(Records from a collection)
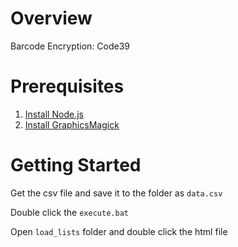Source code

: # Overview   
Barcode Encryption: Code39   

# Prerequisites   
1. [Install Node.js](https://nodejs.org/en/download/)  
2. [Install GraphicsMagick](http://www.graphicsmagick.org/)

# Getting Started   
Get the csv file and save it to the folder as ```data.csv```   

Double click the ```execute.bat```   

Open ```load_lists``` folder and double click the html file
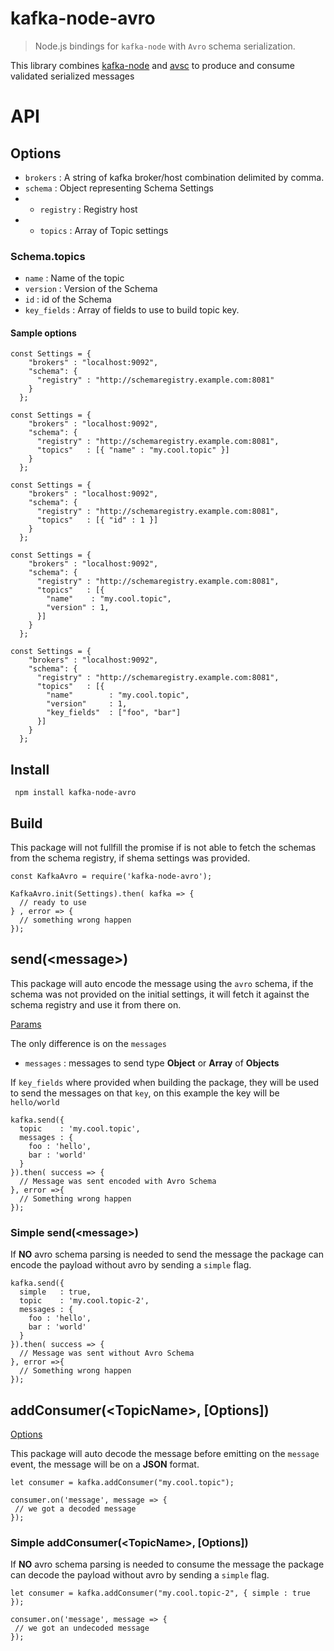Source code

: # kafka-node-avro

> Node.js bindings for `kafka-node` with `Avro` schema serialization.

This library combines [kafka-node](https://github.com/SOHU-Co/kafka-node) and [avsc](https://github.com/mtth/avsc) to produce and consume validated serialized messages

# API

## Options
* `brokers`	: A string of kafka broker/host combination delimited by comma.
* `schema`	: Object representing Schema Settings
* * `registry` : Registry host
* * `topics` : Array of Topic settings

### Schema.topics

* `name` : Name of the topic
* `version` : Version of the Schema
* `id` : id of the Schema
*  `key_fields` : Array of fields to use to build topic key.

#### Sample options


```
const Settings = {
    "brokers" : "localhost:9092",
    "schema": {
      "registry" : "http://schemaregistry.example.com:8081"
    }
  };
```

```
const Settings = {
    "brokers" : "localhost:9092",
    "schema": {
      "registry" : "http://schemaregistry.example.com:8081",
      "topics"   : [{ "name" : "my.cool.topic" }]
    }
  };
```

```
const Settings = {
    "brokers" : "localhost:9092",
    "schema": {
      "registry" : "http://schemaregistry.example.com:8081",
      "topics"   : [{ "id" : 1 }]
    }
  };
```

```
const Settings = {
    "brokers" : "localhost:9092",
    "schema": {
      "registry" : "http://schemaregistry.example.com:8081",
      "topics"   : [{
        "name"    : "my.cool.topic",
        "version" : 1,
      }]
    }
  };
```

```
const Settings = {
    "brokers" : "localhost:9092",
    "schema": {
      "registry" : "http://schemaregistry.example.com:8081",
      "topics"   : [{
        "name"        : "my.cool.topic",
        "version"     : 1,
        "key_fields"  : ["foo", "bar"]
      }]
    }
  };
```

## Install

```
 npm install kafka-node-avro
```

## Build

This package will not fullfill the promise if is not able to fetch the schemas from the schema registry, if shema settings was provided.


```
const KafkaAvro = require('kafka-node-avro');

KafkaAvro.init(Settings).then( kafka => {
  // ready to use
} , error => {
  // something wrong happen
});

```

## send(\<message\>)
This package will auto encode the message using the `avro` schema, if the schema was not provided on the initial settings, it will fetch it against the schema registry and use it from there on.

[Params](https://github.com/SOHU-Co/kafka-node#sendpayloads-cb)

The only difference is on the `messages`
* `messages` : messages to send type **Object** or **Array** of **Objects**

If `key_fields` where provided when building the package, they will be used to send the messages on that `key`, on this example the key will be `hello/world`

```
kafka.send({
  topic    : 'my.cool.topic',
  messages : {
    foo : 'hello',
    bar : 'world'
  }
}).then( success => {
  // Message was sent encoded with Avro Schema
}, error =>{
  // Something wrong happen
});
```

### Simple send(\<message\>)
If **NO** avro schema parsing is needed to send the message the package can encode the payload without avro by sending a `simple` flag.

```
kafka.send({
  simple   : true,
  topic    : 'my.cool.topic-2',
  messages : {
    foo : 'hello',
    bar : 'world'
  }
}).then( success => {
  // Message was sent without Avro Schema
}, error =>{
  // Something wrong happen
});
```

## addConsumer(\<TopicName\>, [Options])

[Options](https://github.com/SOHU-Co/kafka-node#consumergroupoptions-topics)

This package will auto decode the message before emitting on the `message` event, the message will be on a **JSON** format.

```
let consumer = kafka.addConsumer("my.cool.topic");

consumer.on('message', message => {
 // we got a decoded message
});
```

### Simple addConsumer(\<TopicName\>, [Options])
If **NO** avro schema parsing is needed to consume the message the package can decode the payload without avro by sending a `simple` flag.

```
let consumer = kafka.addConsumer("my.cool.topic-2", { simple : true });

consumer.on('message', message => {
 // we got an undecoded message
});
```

...

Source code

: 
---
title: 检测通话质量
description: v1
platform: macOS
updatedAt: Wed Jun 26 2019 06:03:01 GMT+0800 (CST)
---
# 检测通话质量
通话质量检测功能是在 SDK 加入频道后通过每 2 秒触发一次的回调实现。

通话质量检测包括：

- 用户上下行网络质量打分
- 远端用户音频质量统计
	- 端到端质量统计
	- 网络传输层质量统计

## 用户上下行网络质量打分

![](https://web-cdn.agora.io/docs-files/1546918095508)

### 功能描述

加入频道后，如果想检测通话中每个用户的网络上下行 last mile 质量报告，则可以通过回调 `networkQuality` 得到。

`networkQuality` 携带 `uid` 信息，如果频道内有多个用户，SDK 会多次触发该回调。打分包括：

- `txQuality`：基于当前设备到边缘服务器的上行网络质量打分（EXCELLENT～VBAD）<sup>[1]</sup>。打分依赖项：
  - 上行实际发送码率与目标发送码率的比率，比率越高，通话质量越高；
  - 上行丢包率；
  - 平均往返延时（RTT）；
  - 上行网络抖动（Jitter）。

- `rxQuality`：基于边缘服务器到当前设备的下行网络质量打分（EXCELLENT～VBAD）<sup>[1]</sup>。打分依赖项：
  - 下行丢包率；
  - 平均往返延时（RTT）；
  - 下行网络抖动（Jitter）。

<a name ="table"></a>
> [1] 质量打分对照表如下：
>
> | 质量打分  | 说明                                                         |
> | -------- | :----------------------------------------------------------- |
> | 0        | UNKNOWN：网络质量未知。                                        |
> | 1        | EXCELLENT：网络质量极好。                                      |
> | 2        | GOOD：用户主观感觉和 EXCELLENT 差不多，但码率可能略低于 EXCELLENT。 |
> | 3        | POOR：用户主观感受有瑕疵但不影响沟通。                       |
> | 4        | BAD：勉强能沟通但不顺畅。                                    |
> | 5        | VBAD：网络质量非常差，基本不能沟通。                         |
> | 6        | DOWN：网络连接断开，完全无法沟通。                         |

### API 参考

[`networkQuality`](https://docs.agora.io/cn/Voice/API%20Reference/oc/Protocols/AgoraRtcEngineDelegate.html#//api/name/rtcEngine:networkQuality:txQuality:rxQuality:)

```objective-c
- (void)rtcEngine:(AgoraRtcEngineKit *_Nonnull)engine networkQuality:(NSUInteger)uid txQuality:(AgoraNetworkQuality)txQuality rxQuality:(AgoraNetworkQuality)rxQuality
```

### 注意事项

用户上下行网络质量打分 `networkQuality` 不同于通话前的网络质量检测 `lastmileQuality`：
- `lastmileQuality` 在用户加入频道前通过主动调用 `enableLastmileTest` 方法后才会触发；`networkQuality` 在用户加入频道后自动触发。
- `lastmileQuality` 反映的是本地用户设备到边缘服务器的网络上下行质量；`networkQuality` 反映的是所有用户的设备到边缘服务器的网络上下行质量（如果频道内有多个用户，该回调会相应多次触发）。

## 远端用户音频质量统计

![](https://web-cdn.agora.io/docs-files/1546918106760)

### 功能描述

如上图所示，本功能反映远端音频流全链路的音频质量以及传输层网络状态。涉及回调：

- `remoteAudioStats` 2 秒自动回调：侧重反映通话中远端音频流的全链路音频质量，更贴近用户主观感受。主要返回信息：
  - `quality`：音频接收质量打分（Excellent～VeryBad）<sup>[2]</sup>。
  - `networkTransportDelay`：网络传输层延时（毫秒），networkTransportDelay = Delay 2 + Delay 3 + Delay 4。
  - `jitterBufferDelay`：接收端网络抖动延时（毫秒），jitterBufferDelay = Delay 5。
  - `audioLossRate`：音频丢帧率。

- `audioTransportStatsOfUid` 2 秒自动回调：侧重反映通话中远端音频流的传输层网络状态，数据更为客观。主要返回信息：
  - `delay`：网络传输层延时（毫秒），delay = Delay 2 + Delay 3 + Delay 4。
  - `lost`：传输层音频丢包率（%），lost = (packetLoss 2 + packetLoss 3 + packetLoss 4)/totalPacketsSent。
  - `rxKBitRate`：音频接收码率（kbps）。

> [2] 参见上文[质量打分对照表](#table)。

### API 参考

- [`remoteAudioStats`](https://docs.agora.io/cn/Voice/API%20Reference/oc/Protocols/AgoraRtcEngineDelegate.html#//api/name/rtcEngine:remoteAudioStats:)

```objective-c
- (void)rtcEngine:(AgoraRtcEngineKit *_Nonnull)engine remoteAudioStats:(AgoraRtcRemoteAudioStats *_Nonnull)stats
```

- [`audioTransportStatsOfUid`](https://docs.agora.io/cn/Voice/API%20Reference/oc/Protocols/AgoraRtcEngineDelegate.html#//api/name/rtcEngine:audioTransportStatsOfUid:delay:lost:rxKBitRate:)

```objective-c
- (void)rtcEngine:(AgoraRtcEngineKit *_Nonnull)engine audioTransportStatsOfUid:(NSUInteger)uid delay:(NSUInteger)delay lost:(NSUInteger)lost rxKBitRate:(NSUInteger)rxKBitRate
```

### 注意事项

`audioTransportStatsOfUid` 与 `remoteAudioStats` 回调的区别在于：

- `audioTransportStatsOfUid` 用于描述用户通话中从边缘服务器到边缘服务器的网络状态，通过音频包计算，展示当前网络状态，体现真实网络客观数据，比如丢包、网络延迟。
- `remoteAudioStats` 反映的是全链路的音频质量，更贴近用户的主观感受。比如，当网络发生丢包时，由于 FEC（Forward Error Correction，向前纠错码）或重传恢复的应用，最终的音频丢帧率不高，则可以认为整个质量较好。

EXERCISE GOAL:
Work out how many lines of the data include the word "打分依赖项". Then write only that number.

RESPONSE TO THE TASK:
2